* [Work order] Go to the line holding "(i) Vibration of a tuning fork." in the entries below and write out exactly every line down to and including the line holding "oscillatory motion is".

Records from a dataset

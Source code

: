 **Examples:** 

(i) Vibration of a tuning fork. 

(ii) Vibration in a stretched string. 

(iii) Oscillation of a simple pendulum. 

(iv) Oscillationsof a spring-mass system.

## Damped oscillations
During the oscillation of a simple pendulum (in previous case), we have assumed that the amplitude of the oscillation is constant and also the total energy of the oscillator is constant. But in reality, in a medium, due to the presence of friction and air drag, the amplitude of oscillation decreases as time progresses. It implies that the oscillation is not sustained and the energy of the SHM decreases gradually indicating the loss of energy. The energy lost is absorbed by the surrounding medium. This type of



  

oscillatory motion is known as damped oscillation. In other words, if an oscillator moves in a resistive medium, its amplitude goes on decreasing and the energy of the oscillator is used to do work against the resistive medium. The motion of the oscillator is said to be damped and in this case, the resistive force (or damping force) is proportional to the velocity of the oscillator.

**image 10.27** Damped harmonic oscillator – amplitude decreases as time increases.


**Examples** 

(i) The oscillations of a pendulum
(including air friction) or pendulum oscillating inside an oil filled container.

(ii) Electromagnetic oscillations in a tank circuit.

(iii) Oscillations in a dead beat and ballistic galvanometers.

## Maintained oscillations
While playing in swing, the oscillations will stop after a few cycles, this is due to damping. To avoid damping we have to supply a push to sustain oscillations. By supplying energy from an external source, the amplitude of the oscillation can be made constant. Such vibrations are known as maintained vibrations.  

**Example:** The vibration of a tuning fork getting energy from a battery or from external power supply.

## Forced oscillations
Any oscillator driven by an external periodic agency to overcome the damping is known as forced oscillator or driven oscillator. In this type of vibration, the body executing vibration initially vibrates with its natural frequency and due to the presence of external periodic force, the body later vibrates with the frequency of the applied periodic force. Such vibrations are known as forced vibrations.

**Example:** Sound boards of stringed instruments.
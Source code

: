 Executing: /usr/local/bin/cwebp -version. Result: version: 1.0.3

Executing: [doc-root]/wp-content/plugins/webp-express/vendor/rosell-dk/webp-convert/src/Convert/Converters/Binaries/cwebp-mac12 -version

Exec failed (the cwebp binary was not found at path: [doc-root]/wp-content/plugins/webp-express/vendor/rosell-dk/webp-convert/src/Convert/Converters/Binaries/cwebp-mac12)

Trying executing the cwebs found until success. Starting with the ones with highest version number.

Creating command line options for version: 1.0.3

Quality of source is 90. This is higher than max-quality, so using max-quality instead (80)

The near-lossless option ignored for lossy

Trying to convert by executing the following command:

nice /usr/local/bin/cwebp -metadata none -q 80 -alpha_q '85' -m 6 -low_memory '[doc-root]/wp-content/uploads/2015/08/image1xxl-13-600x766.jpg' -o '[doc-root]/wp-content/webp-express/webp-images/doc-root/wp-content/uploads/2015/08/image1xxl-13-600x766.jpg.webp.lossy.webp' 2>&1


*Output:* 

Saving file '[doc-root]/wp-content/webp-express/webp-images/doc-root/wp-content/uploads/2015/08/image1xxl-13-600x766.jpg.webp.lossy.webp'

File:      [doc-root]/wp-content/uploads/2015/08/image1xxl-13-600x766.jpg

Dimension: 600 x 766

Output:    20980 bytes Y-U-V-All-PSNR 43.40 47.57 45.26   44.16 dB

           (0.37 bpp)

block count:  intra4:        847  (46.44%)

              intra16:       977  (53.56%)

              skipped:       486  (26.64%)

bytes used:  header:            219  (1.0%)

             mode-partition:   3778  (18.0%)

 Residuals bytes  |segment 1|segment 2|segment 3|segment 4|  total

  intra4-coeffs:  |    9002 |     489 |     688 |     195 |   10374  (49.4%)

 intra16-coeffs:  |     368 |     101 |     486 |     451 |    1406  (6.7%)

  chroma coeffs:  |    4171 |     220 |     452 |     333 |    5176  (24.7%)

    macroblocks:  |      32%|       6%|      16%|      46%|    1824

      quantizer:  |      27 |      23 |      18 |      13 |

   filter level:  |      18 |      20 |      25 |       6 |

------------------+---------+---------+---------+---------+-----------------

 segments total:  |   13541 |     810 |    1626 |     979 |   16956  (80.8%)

* [Task response]
(i) Vibration of a tuning fork. 

(ii) Vibration in a stretched string. 

(iii) Oscillation of a simple pendulum. 

(iv) Oscillationsof a spring-mass system.

## Damped oscillations
During the oscillation of a simple pendulum (in previous case), we have assumed that the amplitude of the oscillation is constant and also the total energy of the oscillator is constant. But in reality, in a medium, due to the presence of friction and air drag, the amplitude of oscillation decreases as time progresses. It implies that the oscillation is not sustained and the energy of the SHM decreases gradually indicating the loss of energy. The energy lost is absorbed by the surrounding medium. This type of



  

oscillatory motion is known as damped oscillation. In other words, if an oscillator moves in a resistive medium, its amplitude goes on decreasing and the energy of the oscillator is used to do work against the resistive medium. The motion of the oscillator is said to be damped and in this case, the resistive force (or damping force) is proportional to the velocity of the oscillator.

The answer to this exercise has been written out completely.